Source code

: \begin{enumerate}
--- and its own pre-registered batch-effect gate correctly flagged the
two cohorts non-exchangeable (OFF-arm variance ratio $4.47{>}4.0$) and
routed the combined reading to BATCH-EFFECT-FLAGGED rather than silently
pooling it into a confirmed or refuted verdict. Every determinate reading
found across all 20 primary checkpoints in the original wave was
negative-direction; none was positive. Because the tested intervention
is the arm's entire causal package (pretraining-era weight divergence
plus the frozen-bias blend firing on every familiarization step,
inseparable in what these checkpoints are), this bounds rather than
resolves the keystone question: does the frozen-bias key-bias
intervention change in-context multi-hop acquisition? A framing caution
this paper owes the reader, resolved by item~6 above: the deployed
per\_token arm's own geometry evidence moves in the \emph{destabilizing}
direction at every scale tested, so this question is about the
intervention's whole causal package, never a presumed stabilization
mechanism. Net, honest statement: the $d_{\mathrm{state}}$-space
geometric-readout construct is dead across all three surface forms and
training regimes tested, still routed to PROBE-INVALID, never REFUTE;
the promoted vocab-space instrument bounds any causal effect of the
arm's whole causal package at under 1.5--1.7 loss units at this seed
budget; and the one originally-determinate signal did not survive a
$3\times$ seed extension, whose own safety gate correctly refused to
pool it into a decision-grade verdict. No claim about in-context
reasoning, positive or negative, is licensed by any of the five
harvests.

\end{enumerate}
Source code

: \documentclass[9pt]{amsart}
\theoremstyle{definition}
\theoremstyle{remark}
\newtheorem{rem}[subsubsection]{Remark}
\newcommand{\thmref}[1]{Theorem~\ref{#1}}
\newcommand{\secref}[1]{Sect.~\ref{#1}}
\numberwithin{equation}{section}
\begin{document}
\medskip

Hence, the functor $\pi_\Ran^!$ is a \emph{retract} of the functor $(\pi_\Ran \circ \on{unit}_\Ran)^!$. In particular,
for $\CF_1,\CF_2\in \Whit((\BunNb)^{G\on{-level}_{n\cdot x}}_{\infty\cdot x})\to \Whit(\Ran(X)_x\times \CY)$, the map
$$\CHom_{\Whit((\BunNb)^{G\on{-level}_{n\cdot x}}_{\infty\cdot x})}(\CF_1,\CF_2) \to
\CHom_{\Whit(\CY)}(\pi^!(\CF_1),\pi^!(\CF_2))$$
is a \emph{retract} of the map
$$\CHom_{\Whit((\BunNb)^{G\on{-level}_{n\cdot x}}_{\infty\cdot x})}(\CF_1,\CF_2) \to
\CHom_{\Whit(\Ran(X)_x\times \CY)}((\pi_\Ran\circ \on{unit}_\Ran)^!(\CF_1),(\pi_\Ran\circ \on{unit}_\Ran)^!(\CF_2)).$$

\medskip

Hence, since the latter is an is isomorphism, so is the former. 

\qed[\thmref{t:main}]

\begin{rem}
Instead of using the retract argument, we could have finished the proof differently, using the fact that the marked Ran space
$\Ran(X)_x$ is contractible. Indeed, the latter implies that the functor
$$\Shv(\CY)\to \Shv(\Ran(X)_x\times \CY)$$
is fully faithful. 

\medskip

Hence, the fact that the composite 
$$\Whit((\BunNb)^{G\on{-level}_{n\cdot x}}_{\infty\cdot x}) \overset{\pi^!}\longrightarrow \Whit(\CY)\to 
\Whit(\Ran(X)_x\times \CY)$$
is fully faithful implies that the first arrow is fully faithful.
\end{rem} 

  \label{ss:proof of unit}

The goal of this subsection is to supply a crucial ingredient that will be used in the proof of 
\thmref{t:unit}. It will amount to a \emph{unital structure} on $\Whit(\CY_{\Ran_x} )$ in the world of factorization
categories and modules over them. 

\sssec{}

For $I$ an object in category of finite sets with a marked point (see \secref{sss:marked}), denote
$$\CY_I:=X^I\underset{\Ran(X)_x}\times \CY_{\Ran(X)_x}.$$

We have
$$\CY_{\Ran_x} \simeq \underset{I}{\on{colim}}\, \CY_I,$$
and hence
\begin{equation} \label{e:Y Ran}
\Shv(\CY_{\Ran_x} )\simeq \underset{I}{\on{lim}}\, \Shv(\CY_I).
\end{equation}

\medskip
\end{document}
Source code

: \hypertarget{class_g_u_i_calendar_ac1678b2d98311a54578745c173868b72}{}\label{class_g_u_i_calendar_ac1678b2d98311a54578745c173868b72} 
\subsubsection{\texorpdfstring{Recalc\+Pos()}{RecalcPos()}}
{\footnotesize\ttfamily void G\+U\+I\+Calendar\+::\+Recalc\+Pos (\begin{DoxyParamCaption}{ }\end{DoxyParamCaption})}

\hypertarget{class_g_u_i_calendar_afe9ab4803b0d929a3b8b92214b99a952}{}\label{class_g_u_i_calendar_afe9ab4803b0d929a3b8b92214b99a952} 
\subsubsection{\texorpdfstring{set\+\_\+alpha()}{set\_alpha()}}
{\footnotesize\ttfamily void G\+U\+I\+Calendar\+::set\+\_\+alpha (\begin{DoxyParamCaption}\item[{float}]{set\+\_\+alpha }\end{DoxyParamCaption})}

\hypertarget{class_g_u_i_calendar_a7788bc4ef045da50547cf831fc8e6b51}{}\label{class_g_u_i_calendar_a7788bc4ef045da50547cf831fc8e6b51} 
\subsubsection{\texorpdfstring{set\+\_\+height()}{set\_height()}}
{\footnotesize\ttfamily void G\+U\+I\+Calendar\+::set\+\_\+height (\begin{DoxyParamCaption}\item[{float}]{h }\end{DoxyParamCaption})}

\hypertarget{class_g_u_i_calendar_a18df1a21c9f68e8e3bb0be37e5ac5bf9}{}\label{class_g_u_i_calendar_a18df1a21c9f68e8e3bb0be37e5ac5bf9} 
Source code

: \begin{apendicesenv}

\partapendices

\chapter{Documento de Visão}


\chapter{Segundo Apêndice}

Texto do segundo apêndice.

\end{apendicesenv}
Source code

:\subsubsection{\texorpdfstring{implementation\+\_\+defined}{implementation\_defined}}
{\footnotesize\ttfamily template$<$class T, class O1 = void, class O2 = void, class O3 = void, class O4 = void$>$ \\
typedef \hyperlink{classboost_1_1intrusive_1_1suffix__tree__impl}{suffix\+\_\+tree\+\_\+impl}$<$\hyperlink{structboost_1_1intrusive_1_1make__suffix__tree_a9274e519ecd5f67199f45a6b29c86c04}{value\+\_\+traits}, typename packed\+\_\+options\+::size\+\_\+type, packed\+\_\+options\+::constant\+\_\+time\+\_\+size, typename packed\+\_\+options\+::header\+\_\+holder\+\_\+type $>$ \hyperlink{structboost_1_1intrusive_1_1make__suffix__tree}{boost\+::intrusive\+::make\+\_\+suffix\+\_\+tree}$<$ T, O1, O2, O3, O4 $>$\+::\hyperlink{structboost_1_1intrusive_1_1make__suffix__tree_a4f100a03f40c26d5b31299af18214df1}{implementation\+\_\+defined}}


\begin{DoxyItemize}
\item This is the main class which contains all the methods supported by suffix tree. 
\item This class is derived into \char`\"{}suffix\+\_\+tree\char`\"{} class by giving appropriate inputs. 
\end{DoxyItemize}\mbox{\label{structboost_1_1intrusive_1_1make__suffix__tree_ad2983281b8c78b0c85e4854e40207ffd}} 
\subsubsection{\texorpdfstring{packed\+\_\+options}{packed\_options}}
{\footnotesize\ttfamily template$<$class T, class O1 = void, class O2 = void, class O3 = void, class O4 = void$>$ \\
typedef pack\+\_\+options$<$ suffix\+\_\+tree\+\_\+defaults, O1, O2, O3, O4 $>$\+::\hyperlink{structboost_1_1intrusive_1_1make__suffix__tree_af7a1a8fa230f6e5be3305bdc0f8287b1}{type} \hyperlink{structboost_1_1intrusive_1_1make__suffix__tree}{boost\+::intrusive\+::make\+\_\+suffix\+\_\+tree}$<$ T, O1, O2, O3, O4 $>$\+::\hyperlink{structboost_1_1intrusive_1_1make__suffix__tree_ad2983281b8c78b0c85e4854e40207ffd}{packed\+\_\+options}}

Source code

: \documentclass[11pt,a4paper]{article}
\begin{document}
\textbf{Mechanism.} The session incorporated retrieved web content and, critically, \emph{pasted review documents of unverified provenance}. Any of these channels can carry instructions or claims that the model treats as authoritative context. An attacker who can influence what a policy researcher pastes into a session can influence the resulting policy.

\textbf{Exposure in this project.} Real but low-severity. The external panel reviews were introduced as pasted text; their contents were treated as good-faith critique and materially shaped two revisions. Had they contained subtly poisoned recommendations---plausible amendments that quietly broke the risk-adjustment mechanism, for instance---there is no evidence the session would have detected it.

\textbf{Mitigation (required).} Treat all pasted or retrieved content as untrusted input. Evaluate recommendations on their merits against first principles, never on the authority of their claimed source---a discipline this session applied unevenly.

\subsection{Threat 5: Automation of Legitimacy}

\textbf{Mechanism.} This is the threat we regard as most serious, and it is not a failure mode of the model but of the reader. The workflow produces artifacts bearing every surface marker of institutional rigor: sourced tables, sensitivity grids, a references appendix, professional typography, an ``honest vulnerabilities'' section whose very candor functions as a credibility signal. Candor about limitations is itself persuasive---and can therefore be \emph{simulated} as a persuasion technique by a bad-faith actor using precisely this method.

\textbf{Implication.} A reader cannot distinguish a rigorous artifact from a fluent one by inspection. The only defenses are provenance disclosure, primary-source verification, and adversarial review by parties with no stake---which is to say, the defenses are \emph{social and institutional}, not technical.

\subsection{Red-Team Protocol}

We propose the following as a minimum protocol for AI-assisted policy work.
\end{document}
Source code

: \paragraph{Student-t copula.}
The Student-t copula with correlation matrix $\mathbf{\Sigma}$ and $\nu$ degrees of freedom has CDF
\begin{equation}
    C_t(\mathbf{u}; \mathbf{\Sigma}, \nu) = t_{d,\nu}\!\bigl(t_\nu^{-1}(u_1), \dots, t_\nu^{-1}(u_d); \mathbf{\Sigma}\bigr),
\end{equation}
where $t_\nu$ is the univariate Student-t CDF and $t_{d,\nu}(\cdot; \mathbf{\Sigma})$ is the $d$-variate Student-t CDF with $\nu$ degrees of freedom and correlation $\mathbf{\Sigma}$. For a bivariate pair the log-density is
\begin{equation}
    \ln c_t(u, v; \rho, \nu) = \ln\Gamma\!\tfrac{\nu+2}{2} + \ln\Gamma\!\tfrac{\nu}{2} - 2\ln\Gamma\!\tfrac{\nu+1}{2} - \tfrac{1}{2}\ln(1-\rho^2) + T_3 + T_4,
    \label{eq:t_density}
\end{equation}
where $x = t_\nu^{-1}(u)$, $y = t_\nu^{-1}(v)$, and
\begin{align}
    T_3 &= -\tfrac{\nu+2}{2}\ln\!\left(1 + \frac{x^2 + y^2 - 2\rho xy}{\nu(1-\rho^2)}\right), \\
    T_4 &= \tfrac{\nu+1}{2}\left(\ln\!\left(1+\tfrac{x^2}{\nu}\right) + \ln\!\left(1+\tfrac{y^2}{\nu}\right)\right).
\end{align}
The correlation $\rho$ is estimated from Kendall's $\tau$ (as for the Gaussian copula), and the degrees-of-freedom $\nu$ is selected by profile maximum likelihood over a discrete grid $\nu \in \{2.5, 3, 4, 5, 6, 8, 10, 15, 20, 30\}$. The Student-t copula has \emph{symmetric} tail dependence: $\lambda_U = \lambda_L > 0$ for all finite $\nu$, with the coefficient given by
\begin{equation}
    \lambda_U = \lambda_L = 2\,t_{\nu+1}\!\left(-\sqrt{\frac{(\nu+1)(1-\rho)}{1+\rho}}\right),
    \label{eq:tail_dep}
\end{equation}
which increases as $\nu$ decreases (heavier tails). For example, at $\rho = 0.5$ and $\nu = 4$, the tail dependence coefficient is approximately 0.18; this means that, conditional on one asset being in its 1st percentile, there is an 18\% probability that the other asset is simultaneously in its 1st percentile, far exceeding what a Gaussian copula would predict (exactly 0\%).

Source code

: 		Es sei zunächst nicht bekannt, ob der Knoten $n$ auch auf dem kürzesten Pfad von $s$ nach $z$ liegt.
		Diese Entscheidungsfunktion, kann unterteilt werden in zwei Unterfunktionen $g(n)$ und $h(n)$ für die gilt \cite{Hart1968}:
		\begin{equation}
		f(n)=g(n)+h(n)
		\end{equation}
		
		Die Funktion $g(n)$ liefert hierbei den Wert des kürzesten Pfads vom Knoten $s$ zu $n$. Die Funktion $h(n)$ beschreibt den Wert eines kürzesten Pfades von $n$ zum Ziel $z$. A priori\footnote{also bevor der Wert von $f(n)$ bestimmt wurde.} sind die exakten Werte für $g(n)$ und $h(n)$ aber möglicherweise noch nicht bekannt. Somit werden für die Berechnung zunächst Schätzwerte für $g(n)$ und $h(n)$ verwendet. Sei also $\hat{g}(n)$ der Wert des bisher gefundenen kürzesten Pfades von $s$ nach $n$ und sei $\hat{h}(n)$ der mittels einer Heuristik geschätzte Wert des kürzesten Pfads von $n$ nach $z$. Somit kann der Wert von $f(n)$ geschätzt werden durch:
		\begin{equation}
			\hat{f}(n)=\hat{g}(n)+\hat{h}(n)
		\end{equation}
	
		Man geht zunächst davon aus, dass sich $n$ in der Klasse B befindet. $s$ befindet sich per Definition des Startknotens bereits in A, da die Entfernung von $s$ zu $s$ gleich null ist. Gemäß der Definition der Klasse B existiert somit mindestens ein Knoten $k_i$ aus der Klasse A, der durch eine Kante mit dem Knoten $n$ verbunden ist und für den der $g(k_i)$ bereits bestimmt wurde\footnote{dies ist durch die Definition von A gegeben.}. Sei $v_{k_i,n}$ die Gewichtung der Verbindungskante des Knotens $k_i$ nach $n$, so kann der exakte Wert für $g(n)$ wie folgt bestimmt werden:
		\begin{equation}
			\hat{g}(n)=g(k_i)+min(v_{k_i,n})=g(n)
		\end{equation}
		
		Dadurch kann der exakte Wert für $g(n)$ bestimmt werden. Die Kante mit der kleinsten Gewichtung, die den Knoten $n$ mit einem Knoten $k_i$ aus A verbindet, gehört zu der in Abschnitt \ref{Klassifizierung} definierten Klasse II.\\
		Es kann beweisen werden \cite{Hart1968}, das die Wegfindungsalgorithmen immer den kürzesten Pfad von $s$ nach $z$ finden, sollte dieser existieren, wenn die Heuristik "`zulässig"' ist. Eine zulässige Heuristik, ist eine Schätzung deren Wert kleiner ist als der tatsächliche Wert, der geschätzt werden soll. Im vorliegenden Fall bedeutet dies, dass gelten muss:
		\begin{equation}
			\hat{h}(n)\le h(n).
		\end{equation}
----
▸ Problem requirements:
Counting only lines that hold the word "underset", say how many there are in the listing above and add nothing.

▸ Result below:
3